「旧ただし書所得」とは
国民健康保険料の所得割を計算するときに使う所得のことで、前年の総所得金額等から基礎控除43万円を差し引いた額です。
📌 投資判断のポイント
国民健康保険料の所得割の計算に使う所得で、前年の総所得金額等から基礎控除43万円だけを差し引いた額です。扶養控除や医療費控除などの所得控除は差し引けません。
詳しい仕組み・意味
名称は、かつての地方税法の条文にあった「ただし書」の規定に由来します。現在はほぼすべての市区町村がこの方式を採っており、給与所得、年金などの雑所得、事業所得、譲渡所得などを合算した額から43万円だけを引いて求めます。
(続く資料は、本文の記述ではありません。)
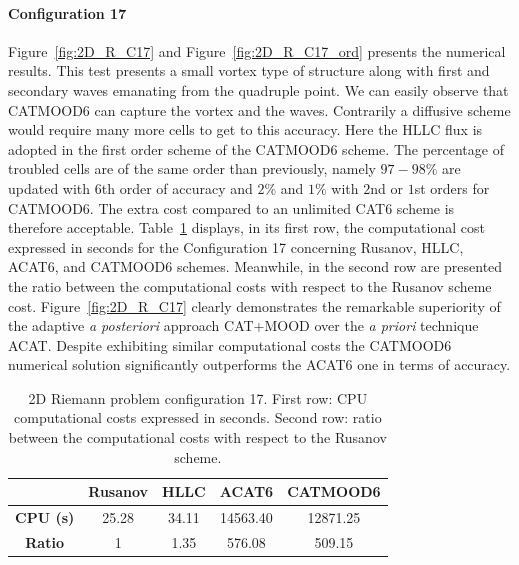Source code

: \paragraph{Configuration 17}
Figure~\ref{fig:2D_R_C17} and 
Figure~\ref{fig:2D_R_C17_ord} presents the numerical results.
This test presents a small vortex type of structure along with first and secondary waves emanating from the quadruple point.
We can easily observe that CATMOOD6 can capture the vortex and the waves. Contrarily a diffusive scheme would require many more cells to get to this accuracy.
Here the HLLC flux is adopted in the first order scheme of the CATMOOD6 scheme.
The percentage of troubled cells are of the same order than previously, namely $97-98\%$ are updated with $6$th order of accuracy and $2\%$ and $1\%$ with $2$nd or $1$st orders for CATMOOD6. 
The extra cost compared to an unlimited CAT6 scheme is therefore acceptable. 
Table~\ref{CPU:2D_Riemann17} displays, in its first row, the computational cost expressed in seconds for the Configuration 17 concerning Rusanov, HLLC, ACAT6, and CATMOOD6 schemes. Meanwhile, in the second row are presented the ratio between the computational costs with respect to the Rusanov scheme cost. 
Figure~\ref{fig:2D_R_C17} clearly demonstrates the remarkable superiority of the adaptive \textit{a posteriori} approach CAT+MOOD over the \textit{a priori} technique ACAT. 
Despite exhibiting similar computational costs the CATMOOD6 numerical solution significantly outperforms the ACAT6 one in terms of accuracy. 
\begin{table}[!ht]
    \centering
    \numerikNine
    \begin{tabular}{|c||c| c| c| c|}
    \hline 
    & \textbf{Rusanov } & \textbf{HLLC} &  \textbf{ACAT6}   &  \textbf{CATMOOD6} \\
    \hline 
    \textbf{CPU (s)} & 25.28 & 34.11   & 14563.40  & 12871.25   \\ \hline
    \textbf{Ratio} & 1 & 1.35  & 576.08 &  509.15 \\
    \hline
    \end{tabular} 
    \caption{ 2D Riemann problem configuration 17. First row: CPU computational costs expressed in seconds. Second row: ratio between the computational costs with respect to the Rusanov scheme.}
    \label{CPU:2D_Riemann17}
\end{table}


%
%
\clearpage
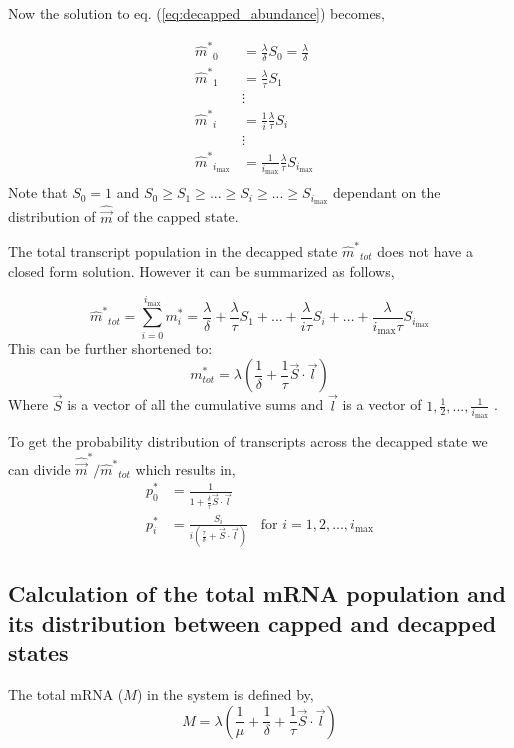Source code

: \documentclass[review]{elsarticle}
\newcommand{\imax}{\ensuremath{{i_{\max}}}\xspace}
\newcommand{\mhat}{\ensuremath{\hat{m}}\xspace}
\newcommand{\mhatstar}{\ensuremath{\mhat^{*}}\xspace}
\newcommand{\mvec}{\ensuremath{\vec{m}}\xspace}
\newcommand{\mvechat}{\ensuremath{\hat{\mvec}}\xspace}
\newcommand{\mvechatstar}{\ensuremath{\mvechat^*}\xspace}
\begin{document}
Now the solution to eq. (\ref{eq:decapped_abundance}) becomes,

\begin{align} \label{eq:decapped_solution} 
\mhatstar_0  &= \frac{\lambda}{\delta}S_{0}=\frac{\lambda}{\delta} \\ \nonumber
\mhatstar_1  &= \frac{\lambda}{\tau}S_{1} \\ \nonumber
& \vdots & \\ \nonumber
\mhatstar_i  &= \frac{1}{i}\frac{\lambda}{\tau}S_{i}  \\ \nonumber
& \vdots & \\ \nonumber
\mhatstar_{\imax}  &= \frac{1}{\imax}\frac{\lambda}{\tau}S_{\imax}  \\ \nonumber
\end{align}
 Note that $S_{0}=1$ and $ S_{0} \ge S_{1} \ge ... \ge S_{i} \ge ... \ge S_{\imax}$ dependant on the distribution of \mvechat of the capped state. %

The total transcript population in the decapped state $\mhatstar_{tot}$ does not have a closed form solution. However it can be summarized as follows,

\begin{equation*}
	\mhatstar_{tot} = \sum_{i=0}^{\imax} m_{i}^{*} = \frac{\lambda}{\delta} + \frac{\lambda}{\tau}S_{1} + \hdots + \frac{\lambda}{i \tau}S_{i} + \hdots  + \frac{\lambda}{\imax \tau}S_{\imax} 
\end{equation*}
This can be further shortened to:
\begin{equation} \label{eq: marked_total_pop}
	m_{tot}^{*} = \lambda(\frac{1}{\delta} + \frac{1}{\tau}\vec{S} \cdot \vec{l}	) 
\end{equation}
Where $\vec{S}$ is a vector of all the cumulative sums and $\vec{l}$ is a vector of $1,\frac{1}{2},...,\frac{1}{\imax}$ . 


To get the probability distribution of transcripts across the decapped state we can divide $\mvechatstar/\mhatstar_{tot}$ which results in,
\begin{align}\label{eq:decapped_distribution}
	p_{0}^{*} &= \frac{1}{1 + \frac{\delta}{\tau}\vec{S} \cdot \vec{l}}	\\
  	p_{i}^{*} &= \frac{S_{i}}{i(\frac{\tau}{\delta} + \vec{S} \cdot \vec{l})}	\:\:\:\: \text{for } i=1, 2, ..., \imax
\end{align}

\subsection{Calculation of the total mRNA population and its distribution between capped and decapped states}
The total mRNA ($M$) in the system is defined by,
\begin{equation}
	M = \lambda(\frac{1}{\mu} +  \frac{1}{\delta} + \frac{1}{\tau}\vec{S} \cdot \vec{l})
\end{equation}
\end{document}
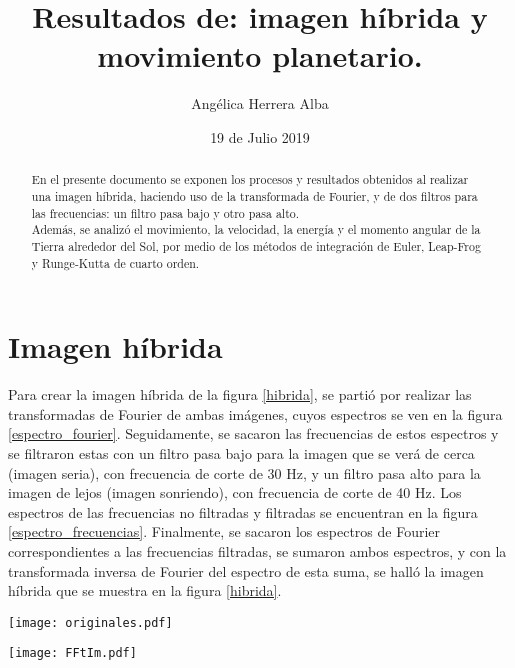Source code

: \documentclass[preprint,12pt]{elsarticle}
\begin{document}
\begin{frontmatter}
\title{Resultados de: imagen híbrida y movimiento planetario.}

\author{Angélica Herrera Alba}
\address{Métodos computacionales}
\address{Universidad de Los Andes}
\date{19 de Julio 2019}

\begin{abstract}
En el presente documento se exponen los procesos y resultados obtenidos al realizar una imagen híbrida, haciendo uso de la transformada de Fourier, y de dos filtros para las frecuencias: un filtro pasa bajo y otro pasa alto.\\

Además, se analizó el movimiento, la velocidad, la energía y el momento angular de la Tierra alrededor del Sol, por medio de los métodos de integración de Euler, Leap-Frog y Runge-Kutta de cuarto orden. 
\end{abstract}
\end{frontmatter}

\section{Imagen híbrida}
Para crear la imagen híbrida de la figura \ref{hibrida}, se partió por realizar las transformadas de Fourier de ambas imágenes, cuyos espectros se ven en la figura \ref{espectro_fourier}. Seguidamente, se sacaron las frecuencias de estos espectros y se filtraron estas con un filtro pasa bajo para la imagen que se verá de cerca (imagen seria), con frecuencia de corte de 30 Hz, y un filtro pasa alto para la imagen de lejos (imagen sonriendo), con frecuencia de corte de 40 Hz. Los espectros de las frecuencias no filtradas y filtradas se encuentran en la figura \ref{espectro_frecuencias}. Finalmente, se sacaron los espectros de Fourier correspondientes a las frecuencias filtradas, se sumaron ambos espectros, y con la transformada inversa de Fourier del espectro de esta suma, se halló la imagen híbrida que se muestra en la figura \ref{hibrida}. 

\begin{figure*}[h!] 
\centering
\texttt{[image: originales.pdf]}
\caption{Imágenes originales.}
\label{originales.pdf}
\end{figure*}

\begin{figure*}[h!] 
\centering
\texttt{[image: FFtIm.pdf]}
\caption{Espectros de Fourier de ambas imágenes.}
\label{espectro_fourier}
\end{figure*}
\end{document}
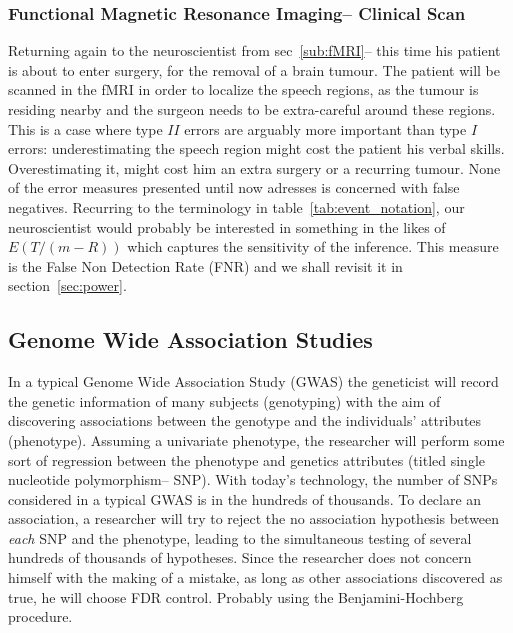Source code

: \documentclass[review,12pt]{article}
\begin{document}
\subsubsection{Functional Magnetic Resonance Imaging-- Clinical Scan}
Returning again to the neuroscientist from sec~\ref{sub:fMRI}-- this time his patient is about to enter surgery, for the removal of a brain tumour. The patient will be scanned in the fMRI in order to localize the speech regions, as the tumour is residing nearby and the surgeon needs to be extra-careful around these regions. This is a case where type $II$ errors are arguably more important than type $I$ errors: underestimating the speech region might cost the patient his verbal skills. Overestimating it, might cost him an extra surgery or a recurring tumour. None of the error measures presented until now adresses is concerned with false negatives. Recurring to the terminology in table~\ref{tab:event_notation}, our neuroscientist would probably be interested in something in the likes of $E(T/(m-R))$ which captures the sensitivity of the inference. This measure is the False Non Detection Rate (FNR) \citep{genovese_ROC_2002} and we shall revisit it in section~\ref{sec:power}. 




\subsection{Genome Wide Association Studies}
In a typical Genome Wide Association Study (GWAS) the geneticist will record the genetic information of many subjects (genotyping) with the aim of discovering associations between the genotype and the individuals' attributes (phenotype). Assuming a univariate phenotype, the researcher will perform some sort of regression between the phenotype and genetics attributes (titled single nucleotide polymorphism-- SNP). With today's technology, the number of SNPs considered in a typical GWAS is in the hundreds of thousands. To declare an association, a researcher will try to reject the no association hypothesis between \emph{each} SNP and the phenotype, leading to the simultaneous testing of several hundreds of thousands of hypotheses. Since the researcher does not concern himself with the making of a mistake, as long as other associations discovered as true, he will choose FDR control. Probably using the Benjamini-Hochberg procedure.




\end{document}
重要なのは、所得税や住民税で使える控除がここでは効かないことです。扶養控除、生命保険料控除、医療費控除、社会保険料控除などはいっさい差し引けません。年末調整や確定申告で税額が下がった人でも、保険料の側はほとんど動かないのはこのためです。一方で、純損失の繰越控除や青色申告特別控除は税の計算と同じように反映されるため、事業所得のある人は申告内容がそのまま保険料に響きます。
具体例・注意点
給与収入300万円なら給与所得控除98万円を引いた給与所得は202万円で、そこから43万円を引いた159万円が所得割の対象になります。65歳以上で年金収入200万円だけなら、公的年金等控除110万円を引いた90万円から43万円を引いた47万円です。同じ収入でも収入の種類によって対象額が変わるため、退職して給与から年金に切り替わる年は金額の動きが大きくなります。株式の譲渡益や配当を確定申告で申告した場合も、この所得に加算されて保険料が上がることがあります。